By Marc Santora, Peter Baker and Michael D. Shear
Feb. 20, 2023
The New York Times
President Biden made a surprise trip to the embattled capital of Ukraine on Monday, traveling under a cloak of secrecy into a war zone to demonstrate what he called America’s “unwavering support” of the effort to beat back Russian forces nearly a year after they invaded the country.
Mr. Biden arrived early Monday morning to meet with President Volodymyr Zelensky, and the two stepped out into the streets of Kyiv even as an air-raid siren sounded, a dramatic moment that underscored the investment the United States has made in Ukraine’s independence.
“One year later, Kyiv stands,” Mr. Biden declared at Mr. Zelensky’s side in Mariinsky Palace, the gilded ceremonial home of the Ukrainian president. “And Ukraine stands. Democracy stands.”
“Thank you so much for coming, Mr. President, at a huge moment for Ukraine,” Mr. Zelensky said.
Mr. Biden promised to release another $500 million in military aid in coming days, mentioning artillery ammunition, Javelin missiles and Howitzers, but he did not talk about the advanced arms that Ukraine has sought. Mr. Zelensky told reporters that he and the president spoke about “long range weapons and the weapons that may still be supplied to Ukraine even though they weren’t supplied before.”
Mr. Biden joined Mr. Zelensky for a visit to St. Michael’s monastery in downtown Kyiv, where the sun glittered off the golden domes as the air-raid alarm wailed. Trailing two soldiers bearing a wreath, the two leaders walked along the Wall of Remembrance, with portraits of more than 4,500 soldiers who have died since Russia illegally annexed Crimea in 2014 and first fomented a rebellion in eastern Ukraine.
The air-raid alarm had stopped by the time Mr. Biden got back into his motorcade and departed the monastery. The alarms sound almost daily in Kyiv, but the blare of the siren added to the bristling tension of the moment. Ukrainian officials have been warning that Russia was planning a large-scale missile bombardment to be timed to the anniversary of the war on Friday.
The alarm on Monday morning was triggered by a Russian MIG fighter jet taking off in Belarus, which borders Ukraine to the north. A missile from a MIG fired from Belarus can hit a target in Kyiv in under 20 minutes.
The White House alerted Russian officials that Mr.
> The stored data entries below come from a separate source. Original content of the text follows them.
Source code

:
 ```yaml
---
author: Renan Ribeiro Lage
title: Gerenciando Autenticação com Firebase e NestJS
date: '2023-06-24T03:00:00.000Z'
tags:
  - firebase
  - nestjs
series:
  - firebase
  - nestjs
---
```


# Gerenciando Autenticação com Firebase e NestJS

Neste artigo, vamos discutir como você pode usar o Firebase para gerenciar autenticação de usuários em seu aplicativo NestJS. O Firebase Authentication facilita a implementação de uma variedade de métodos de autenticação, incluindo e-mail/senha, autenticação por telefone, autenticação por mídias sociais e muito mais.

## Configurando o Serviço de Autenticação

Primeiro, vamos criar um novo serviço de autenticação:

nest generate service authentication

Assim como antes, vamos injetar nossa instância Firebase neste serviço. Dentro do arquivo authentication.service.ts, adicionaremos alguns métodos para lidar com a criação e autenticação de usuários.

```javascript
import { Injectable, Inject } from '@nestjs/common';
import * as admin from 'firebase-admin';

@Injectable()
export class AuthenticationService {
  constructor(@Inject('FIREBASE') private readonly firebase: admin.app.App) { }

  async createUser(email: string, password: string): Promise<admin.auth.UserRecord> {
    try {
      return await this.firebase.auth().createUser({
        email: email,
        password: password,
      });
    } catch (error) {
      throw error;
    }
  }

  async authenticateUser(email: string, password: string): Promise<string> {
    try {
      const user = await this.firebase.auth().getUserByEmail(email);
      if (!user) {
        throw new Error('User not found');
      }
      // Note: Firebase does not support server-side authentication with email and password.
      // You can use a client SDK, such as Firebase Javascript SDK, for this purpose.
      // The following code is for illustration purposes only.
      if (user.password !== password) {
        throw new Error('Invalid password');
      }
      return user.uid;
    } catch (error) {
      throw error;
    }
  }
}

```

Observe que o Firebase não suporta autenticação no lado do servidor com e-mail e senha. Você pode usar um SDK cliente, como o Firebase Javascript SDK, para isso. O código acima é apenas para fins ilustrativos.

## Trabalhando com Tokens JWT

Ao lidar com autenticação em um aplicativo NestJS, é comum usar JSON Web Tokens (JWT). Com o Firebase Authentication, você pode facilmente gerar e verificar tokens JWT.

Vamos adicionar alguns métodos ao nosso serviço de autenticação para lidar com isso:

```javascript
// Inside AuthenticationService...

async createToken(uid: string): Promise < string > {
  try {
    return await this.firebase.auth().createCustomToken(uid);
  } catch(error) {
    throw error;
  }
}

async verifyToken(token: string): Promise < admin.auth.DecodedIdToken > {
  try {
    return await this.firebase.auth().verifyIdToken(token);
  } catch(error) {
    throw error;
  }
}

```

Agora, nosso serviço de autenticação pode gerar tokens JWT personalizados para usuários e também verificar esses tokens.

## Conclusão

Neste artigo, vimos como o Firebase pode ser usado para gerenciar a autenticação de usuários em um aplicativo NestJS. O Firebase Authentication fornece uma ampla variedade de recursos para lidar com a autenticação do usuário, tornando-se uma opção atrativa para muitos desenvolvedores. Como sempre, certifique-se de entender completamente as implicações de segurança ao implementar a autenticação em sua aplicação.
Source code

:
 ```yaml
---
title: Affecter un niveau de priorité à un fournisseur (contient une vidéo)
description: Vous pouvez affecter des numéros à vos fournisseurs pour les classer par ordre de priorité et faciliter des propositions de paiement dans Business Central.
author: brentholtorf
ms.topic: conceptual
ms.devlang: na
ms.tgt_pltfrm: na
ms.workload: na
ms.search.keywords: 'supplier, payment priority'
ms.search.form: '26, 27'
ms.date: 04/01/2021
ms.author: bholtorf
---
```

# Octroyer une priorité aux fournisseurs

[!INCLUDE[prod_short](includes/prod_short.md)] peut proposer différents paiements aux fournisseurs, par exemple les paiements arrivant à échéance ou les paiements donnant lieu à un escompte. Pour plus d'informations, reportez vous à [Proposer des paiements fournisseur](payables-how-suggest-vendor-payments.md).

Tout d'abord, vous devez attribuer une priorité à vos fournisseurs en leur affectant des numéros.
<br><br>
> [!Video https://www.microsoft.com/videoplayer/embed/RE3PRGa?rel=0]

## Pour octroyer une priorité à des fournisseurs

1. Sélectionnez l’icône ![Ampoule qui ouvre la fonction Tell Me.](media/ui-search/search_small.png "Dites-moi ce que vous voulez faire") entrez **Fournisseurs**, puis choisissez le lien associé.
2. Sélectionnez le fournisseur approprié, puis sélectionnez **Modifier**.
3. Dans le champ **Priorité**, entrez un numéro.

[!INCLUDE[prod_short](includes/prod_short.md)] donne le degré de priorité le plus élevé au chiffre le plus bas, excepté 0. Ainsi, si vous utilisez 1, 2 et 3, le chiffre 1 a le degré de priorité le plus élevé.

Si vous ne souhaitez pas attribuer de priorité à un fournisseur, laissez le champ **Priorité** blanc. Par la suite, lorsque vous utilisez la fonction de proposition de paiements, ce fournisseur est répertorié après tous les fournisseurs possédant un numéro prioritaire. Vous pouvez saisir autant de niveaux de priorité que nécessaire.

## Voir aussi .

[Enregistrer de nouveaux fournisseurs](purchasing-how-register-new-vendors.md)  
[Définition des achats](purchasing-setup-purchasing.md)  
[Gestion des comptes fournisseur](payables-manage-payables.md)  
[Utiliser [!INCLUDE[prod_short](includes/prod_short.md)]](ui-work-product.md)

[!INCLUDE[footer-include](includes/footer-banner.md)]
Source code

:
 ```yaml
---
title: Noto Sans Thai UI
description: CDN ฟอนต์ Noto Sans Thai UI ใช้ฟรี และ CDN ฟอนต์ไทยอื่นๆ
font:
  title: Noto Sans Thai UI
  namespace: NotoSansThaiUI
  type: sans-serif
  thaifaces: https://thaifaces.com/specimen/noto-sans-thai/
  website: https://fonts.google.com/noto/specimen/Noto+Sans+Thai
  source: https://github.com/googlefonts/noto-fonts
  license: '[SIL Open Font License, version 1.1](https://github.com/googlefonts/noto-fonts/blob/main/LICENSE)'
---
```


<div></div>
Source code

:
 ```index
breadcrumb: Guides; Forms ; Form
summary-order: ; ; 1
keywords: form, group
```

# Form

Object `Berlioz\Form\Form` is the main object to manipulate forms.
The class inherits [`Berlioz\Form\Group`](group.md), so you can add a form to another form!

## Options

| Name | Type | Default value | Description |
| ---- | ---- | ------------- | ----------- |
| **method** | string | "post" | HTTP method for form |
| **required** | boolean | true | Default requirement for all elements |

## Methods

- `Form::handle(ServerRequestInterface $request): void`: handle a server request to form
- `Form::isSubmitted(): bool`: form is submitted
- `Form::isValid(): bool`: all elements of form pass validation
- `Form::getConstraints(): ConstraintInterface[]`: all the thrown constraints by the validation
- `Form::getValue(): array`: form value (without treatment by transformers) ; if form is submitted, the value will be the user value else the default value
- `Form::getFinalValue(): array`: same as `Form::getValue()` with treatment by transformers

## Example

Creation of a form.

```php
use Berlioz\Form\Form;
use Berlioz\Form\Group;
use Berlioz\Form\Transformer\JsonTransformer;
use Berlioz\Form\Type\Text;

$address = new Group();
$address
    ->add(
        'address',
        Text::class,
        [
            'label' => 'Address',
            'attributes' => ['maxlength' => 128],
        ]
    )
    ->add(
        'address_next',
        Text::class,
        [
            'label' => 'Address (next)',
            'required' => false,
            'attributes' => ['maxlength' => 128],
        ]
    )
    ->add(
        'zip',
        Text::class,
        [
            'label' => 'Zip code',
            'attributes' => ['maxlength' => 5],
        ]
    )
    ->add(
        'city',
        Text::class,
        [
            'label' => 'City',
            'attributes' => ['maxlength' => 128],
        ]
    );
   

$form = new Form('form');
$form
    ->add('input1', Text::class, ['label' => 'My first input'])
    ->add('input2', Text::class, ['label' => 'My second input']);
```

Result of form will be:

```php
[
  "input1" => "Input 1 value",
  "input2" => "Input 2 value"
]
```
Biden would be traveling to Kyiv several hours before he arrived in Ukraine, in an effort to “deconflict” with Russian military forces operating in the country, Jake Sullivan, the president’s national security adviser, told reporters on Monday.
Mr. Biden had already been scheduled to arrive in Warsaw on Tuesday morning for a two-day visit, and White House officials had repeatedly brushed off questions about whether he might also travel to Ukraine. The White House on Sunday night issued a public schedule for Monday showing the president still in Washington and leaving in the evening for Warsaw, when he was already half a world away.
But the president has made American support for Ukraine the centerpiece of his argument for a revitalized alliance in Europe, and he had told advisers that he wanted to mark the anniversary of the invasion as a way of reassuring allies that his administration remained committed.
Mr. Sullivan said that Mr. Biden made a final decision to go to Ukraine during a huddle with top advisers and security officials in the Oval Office on Friday. Planning for the president’s highly secretive mission to the country had been underway for months, but knowledge about the trip was highly limited, even within the White House and the Pentagon.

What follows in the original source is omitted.